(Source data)
───

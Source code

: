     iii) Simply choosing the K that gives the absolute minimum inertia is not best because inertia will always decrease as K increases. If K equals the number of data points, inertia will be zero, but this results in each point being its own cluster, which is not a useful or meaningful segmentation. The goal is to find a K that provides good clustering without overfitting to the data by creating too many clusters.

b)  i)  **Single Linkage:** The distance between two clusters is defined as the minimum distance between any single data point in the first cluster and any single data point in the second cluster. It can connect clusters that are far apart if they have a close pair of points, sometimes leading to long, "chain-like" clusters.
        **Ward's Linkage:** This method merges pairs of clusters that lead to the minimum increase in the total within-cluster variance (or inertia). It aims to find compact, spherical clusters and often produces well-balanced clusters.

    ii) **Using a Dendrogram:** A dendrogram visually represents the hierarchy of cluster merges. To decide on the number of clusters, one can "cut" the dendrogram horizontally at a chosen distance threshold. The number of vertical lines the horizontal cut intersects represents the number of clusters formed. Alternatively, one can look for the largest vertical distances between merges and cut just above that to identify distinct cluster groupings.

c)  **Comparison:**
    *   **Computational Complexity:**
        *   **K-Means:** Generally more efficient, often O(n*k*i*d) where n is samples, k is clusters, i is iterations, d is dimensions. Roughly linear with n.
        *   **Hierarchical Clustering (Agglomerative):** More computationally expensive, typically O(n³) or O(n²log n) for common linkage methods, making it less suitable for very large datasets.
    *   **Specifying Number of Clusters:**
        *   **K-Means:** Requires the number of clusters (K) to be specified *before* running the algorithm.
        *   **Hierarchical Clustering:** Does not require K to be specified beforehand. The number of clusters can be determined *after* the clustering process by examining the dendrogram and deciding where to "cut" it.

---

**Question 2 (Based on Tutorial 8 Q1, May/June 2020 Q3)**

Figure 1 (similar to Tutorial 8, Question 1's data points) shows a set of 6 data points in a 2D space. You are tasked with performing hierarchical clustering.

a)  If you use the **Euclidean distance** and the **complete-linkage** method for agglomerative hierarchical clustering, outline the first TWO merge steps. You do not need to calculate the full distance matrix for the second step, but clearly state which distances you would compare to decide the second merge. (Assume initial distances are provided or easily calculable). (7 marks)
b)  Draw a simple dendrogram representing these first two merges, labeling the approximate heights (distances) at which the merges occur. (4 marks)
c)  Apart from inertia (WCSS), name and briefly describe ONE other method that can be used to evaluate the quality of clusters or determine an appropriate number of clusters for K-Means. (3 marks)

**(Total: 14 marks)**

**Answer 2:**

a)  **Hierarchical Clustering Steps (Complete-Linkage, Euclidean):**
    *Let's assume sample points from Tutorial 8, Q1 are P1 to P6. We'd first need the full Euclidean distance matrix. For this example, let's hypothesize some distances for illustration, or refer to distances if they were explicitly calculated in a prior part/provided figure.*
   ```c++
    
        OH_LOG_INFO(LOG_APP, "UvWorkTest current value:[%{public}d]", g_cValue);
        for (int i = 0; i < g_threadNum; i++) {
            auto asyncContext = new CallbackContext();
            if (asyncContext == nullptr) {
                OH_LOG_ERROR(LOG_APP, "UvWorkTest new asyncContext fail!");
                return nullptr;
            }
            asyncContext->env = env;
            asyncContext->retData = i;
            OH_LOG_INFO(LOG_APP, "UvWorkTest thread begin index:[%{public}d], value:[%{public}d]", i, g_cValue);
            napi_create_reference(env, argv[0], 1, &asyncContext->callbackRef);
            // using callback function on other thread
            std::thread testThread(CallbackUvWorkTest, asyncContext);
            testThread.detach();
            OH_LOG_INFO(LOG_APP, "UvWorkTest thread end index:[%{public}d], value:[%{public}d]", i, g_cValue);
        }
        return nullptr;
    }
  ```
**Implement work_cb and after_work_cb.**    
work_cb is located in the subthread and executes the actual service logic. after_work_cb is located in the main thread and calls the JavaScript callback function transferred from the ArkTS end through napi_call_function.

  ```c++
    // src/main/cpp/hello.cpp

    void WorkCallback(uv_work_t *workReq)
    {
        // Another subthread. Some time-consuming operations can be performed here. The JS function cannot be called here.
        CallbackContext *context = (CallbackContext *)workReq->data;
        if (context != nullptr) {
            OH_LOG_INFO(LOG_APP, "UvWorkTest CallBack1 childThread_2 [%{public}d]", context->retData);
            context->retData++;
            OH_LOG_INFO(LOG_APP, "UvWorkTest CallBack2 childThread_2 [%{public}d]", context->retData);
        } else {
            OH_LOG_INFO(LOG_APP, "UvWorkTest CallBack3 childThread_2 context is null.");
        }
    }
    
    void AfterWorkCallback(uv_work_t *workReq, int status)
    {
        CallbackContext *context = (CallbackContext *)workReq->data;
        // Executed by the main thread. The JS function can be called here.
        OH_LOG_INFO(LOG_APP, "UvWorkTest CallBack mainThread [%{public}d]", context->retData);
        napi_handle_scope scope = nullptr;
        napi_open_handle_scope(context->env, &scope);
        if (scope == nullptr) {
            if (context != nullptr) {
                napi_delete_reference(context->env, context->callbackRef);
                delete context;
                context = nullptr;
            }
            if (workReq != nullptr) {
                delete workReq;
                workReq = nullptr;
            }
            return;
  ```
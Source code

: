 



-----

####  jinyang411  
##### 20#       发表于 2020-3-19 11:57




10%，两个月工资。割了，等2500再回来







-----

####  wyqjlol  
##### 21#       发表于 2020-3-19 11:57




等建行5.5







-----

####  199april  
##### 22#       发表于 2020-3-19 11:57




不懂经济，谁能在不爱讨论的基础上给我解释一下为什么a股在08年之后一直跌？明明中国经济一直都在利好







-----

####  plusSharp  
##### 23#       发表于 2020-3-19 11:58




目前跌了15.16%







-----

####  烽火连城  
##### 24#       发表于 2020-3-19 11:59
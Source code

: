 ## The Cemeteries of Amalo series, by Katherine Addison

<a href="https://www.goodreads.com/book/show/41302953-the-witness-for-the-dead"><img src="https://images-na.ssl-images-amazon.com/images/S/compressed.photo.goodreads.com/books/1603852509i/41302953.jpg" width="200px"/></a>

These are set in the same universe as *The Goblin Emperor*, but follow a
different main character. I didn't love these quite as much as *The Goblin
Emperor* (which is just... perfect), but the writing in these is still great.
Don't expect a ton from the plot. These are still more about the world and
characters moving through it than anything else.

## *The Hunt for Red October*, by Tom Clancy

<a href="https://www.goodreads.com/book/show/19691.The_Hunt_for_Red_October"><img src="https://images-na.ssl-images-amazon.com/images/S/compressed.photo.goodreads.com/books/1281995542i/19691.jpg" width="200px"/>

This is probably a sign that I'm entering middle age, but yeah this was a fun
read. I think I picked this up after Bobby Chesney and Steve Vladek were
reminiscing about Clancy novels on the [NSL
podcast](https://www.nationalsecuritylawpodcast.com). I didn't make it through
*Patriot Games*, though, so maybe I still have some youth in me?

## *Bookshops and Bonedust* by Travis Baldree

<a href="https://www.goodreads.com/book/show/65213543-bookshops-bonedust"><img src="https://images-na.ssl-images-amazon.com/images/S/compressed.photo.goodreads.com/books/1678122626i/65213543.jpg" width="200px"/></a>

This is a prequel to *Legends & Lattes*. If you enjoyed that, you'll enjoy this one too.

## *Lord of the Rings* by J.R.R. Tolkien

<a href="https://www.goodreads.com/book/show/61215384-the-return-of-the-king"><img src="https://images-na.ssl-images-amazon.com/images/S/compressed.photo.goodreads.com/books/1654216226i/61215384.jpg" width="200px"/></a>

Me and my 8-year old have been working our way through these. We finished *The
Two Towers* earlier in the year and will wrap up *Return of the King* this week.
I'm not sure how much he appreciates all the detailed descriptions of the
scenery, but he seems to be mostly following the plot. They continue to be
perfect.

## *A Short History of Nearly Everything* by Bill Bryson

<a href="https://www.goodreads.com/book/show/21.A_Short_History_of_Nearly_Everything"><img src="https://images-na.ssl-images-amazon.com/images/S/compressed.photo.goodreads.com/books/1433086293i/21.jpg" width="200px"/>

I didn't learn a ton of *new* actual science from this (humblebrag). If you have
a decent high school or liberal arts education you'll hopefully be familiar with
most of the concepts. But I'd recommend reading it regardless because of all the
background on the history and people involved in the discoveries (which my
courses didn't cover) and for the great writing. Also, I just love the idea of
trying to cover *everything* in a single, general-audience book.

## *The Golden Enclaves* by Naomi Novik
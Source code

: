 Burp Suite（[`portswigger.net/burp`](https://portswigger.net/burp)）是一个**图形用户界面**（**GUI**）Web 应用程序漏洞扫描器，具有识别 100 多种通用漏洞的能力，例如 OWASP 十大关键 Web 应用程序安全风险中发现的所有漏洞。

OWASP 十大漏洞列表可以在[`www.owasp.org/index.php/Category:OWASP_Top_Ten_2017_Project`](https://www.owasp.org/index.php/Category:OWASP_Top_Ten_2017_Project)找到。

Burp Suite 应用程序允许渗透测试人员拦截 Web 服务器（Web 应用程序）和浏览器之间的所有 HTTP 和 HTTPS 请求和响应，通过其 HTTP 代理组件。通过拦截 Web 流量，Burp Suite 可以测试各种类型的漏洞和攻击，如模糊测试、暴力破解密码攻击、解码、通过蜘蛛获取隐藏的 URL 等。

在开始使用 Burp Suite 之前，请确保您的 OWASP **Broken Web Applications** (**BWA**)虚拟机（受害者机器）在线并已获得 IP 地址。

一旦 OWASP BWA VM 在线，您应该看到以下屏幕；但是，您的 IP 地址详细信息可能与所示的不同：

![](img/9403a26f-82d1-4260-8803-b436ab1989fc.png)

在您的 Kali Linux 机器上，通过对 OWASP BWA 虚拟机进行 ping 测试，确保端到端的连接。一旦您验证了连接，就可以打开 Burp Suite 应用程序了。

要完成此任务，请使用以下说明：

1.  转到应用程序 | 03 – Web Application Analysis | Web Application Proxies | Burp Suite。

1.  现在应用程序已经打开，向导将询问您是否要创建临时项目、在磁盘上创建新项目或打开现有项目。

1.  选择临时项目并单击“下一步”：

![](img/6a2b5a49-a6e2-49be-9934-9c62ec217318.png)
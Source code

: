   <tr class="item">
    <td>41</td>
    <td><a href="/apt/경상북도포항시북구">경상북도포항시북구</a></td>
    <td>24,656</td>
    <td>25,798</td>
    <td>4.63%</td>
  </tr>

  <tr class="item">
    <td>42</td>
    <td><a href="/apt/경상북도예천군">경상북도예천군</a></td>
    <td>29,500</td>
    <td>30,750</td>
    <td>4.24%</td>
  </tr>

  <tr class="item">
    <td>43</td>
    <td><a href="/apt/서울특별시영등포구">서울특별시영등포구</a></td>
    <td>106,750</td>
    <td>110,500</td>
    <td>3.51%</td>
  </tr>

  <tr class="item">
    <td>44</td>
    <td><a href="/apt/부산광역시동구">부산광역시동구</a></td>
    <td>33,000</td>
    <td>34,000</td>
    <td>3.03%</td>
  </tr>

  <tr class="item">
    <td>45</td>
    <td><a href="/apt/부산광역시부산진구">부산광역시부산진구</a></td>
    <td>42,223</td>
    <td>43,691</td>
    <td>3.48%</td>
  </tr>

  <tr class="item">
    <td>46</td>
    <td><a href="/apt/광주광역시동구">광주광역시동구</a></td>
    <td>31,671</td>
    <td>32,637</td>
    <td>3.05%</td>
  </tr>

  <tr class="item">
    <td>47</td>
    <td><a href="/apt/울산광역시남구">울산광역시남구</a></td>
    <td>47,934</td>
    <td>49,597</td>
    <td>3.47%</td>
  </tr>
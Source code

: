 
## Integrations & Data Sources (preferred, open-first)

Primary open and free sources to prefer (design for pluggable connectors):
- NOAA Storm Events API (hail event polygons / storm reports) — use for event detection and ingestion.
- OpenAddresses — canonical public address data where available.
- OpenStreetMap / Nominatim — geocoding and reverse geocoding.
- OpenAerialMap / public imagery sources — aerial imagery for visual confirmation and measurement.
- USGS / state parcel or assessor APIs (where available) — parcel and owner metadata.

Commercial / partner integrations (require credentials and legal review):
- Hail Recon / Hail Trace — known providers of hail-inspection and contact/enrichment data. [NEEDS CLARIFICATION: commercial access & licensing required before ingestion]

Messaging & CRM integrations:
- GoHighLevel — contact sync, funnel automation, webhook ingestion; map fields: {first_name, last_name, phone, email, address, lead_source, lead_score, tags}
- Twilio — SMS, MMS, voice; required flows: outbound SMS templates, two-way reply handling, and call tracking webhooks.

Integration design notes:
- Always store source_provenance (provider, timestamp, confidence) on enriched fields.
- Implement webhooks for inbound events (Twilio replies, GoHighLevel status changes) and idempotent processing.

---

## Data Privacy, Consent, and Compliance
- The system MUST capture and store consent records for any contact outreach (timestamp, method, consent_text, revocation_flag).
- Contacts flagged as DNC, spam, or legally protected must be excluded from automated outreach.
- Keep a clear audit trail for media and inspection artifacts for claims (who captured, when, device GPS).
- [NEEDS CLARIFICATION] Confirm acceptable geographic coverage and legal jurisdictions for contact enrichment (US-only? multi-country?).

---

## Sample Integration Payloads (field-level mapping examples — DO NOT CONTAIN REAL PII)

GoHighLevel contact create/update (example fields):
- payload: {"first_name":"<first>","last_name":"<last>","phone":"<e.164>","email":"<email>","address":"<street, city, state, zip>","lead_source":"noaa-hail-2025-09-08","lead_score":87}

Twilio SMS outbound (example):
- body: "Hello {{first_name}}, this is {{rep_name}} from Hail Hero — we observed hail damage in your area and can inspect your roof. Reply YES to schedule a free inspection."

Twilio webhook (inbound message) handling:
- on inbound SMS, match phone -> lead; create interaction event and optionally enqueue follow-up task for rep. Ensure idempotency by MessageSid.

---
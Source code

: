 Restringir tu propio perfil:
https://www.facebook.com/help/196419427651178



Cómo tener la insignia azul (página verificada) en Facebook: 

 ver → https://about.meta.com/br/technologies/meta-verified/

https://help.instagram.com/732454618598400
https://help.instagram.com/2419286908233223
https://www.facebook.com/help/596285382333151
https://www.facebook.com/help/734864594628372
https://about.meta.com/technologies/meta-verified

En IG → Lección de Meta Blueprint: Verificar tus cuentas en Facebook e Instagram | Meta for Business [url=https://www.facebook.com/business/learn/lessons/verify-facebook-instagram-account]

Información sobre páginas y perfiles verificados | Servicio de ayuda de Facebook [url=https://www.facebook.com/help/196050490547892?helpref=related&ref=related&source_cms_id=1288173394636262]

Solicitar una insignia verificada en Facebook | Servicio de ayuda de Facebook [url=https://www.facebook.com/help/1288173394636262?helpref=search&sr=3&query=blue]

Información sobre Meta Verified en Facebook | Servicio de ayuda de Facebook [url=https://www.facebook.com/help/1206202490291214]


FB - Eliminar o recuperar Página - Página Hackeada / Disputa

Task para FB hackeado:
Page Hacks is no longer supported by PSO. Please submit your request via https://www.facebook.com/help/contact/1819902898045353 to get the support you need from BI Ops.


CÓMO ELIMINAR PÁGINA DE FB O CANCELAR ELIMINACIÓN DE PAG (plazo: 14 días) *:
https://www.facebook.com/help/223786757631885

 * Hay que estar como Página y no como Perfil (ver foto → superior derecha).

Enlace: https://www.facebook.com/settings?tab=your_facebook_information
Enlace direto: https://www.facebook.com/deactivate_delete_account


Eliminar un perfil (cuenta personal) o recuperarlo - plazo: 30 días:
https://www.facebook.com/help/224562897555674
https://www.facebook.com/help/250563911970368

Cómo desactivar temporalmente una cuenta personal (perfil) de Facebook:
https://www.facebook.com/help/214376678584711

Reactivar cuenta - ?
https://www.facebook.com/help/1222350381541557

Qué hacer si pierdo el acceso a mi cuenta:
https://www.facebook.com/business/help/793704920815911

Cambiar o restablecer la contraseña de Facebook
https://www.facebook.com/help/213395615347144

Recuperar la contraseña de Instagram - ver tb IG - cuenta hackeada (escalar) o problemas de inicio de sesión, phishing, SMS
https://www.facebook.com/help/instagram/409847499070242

───

• HOW TO COMPLETE THIS TASK: Your answer must be the line with "Cambiar o restablecer" and all lines after it through the final line of the entries, copied exactly and with nothing added.

• RESPONSE TO THE EXERCISE:
Cambiar o restablecer la contraseña de Facebook
https://www.facebook.com/help/213395615347144

Recuperar la contraseña de Instagram - ver tb IG - cuenta hackeada (escalar) o problemas de inicio de sesión, phishing, SMS
https://www.facebook.com/help/instagram/409847499070242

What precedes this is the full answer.